Mean contextual cueing (in ms, and associated standard error bars) for initial target locations (collapsed across the learning phases of all relocation experiments; gray bars), and mean contextual cueing (in ms, and associated standard error bars) for relocated targets (white bars) separately for short, medium and long distances relative to the initial target locations.

http://dx.doi.org/10.1371/journal.pone.0059466.g005

Recognition test.

Overall, the mean accuracy in the recognition test was 55.4%. The difference between hits (54.2%) and false alarms (43.5%) was marginally significant, t(13) = 2.15, p = .05. As in Experiment 1A, the individual sensitivity measure d′ (z(hits) - z(false alarms)) was computed as a measure of explicit recognition performance and correlated with the contextual-cueing effects for the first and the second target location. Observers’ ability to explicitly recognize old contexts was not significantly correlated with the mean contextual-cueing effects of neither the first nor the second target location, r = .42, p>.10 and r = −.16, p>.50, respectively. Thus, the ability to explicitly recognize some of the displays was not related to contextual cueing [29], [30].

Discussion

In Experiment 3 observers completed two learning sessions on two consecutive days to investigate relearning of existing contextual associations. Robust contextual cueing was observed in the initial learning phase on the first day. On the second day, contextual cueing did not occur for relocated targets, although observers were trained with numerous repetitions. Contextual cueing for relocated targets was, in fact, similar to the insignificant effects observed in Experiment 1. In addition, contextual cueing during the extension of the relocation phase (relative to shorter training in Experiment 1A) was comparable in Experiments 1B and 3. Hence, the additional overnight break implemented in Experiment 3 did not facilitate contextual relearning, although sleep is known to reduce proactive interference in some cases [15].

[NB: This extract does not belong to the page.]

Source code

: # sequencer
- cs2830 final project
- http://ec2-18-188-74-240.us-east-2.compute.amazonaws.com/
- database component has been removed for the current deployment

However, an additional analysis performed on the collapsed data of all relearning experiments revealed that repositioned targets located in the proximity of initial target positions did elicit contextual-cueing effects. This interesting finding suggests that contextual cues guided visual search to initially learned target regions. Hence, relocated targets presented inside these regions were detected faster than relocated targets positioned further away [10], [14]. With increasing distances, substantial contextual costs emerged, suggesting that attention was in fact “misguided” after target relocation. Because attention was continuously guided to initial target locations, contextual cueing was immediately observed in the return phases of Experiments 1A and 3.

Overall, the observed lack of genuine adaptation to relocated targets in Experiment 3 suggests that the conditions known to facilitate contextual new-learning [15], [16] do not increase the likelihood for relearning to occur. Rather, relearning of previously learned contextual associations appears to be fairly restrained.

Experiment 4

Experiment 4 was conducted to investigate whether new-learning occurs after a 24-hour break [15], [16]. The experiment was identical to Experiment 2A, except that a further set of old-context displays was presented during the new-learning phase on the second day of the experiment (see Experiment 2).

Method

Apparatus, stimuli, design, and procedure were similar to Experiment 3, except that a further set of old-context displays was presented during a new-learning phase on the second day (see bottom half of Figure 1, and Experiment 2A). The final recognition test required observers to complete 48 trials including the 24 old-context displays and 24 randomly generated novel displays.

Fourteen adults (13 women) took part in the experiment with a mean age of 22.4 years (range: 18–30 years). All observers reported normal or corrected-to-normal visual acuity; one observer was left-handed. Observers received either payment (14€) or course credits.

Results

Search task.

Overall, few errors occurred (1.9%). An ANOVA with the factors Context (old, new) and Epoch (1–11) revealed a significant main effect of context, F(1,13) = 8.65, p<.05, reflecting fewer errors for old contexts (1.7%) than for new contexts (2.2%).

Mean RTs for old and new contexts across epochs are depicted in Figure 6. An overall ANOVA on the RT data with the factors Context (old, new) and Phase (learning, new-learning, return) yielded significant main effects of context, F(1, 13) = 14.33, p<.01, and of phase, F(2, 26) = 20.37, p<.001. The interaction between context and phase was also significant, F(2, 26) = 8.15, p<.01. Separate analyses follow.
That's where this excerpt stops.